**Work instruction**
A word-for-word copy of the data, with no images, is the required answer.
(Data to use)
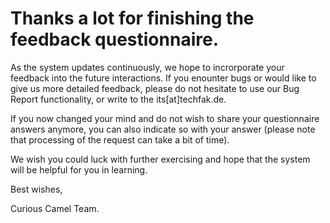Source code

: # Thanks a lot for finishing the feedback questionnaire.

As the system updates continuously, we hope to incrorporate your feedback into the future interactions. 
If you enounter bugs or would like to give us more detailed feedback, please do not hesitate to use our Bug Report functionality, or write to the its[at]techfak.de.

If you now changed your mind and do not wish to share your questionnaire answers anymore, you can also indicate so with your answer (please note that processing of the request can take a bit of time).

We wish you could luck with further exercising and hope that the system will be helpful for you in learning. 

Best wishes, 

Curious Camel Team.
(End Data to use)
**Result for this task**
Source code

: # Thanks a lot for finishing the feedback questionnaire.

As the system updates continuously, we hope to incrorporate your feedback into the future interactions. 
If you enounter bugs or would like to give us more detailed feedback, please do not hesitate to use our Bug Report functionality, or write to the its[at]techfak.de.

If you now changed your mind and do not wish to share your questionnaire answers anymore, you can also indicate so with your answer (please note that processing of the request can take a bit of time).

We wish you could luck with further exercising and hope that the system will be helpful for you in learning. 

Best wishes, 

Curious Camel Team.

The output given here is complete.